%%

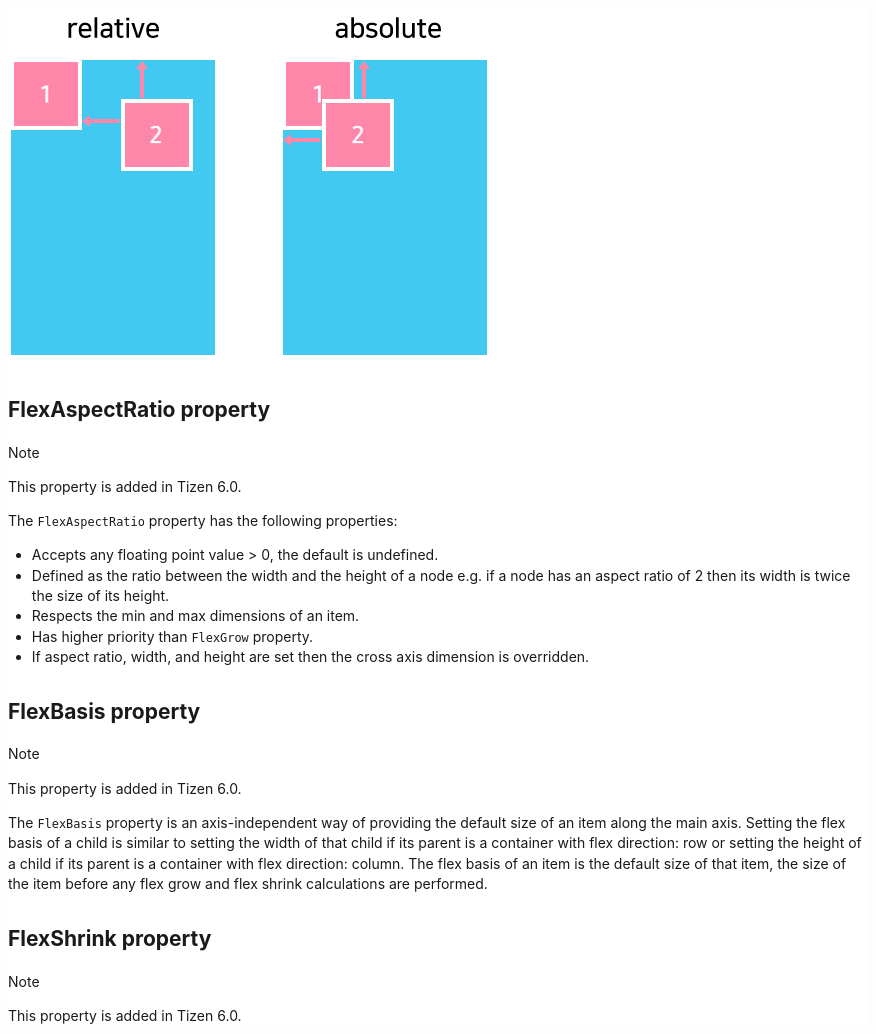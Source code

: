 ![FlexPositionType](./media/flexPositionType.png)

## FlexAspectRatio property

> [!NOTE]
> This property is added in Tizen 6.0.

The `FlexAspectRatio` property has the following properties:

 - Accepts any floating point value > 0, the default is undefined.
 - Defined as the ratio between the width and the height of a node e.g. if a node has an aspect ratio of 2 then its width is twice the size of its height.
 - Respects the min and max dimensions of an item.
 - Has higher priority than `FlexGrow` property.
 - If aspect ratio, width, and height are set then the cross axis dimension is overridden.

## FlexBasis property

> [!NOTE]
> This property is added in Tizen 6.0.

The `FlexBasis` property is an axis-independent way of providing the default size of an item along the main axis.
Setting the flex basis of a child is similar to setting the width of that child if its parent is a container with flex direction: row or setting the height of a child if its parent is a container with flex direction: column.
The flex basis of an item is the default size of that item, the size of the item before any flex grow and flex shrink calculations are performed.

## FlexShrink property

> [!NOTE]
> This property is added in Tizen 6.0.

%%

# Description of the task
Where in the entries above does the word "FlexBasis" appear? Copy each line that has it.

# Expected answer
## FlexBasis property
The `FlexBasis` property is an axis-independent way of providing the default size of an item along the main axis.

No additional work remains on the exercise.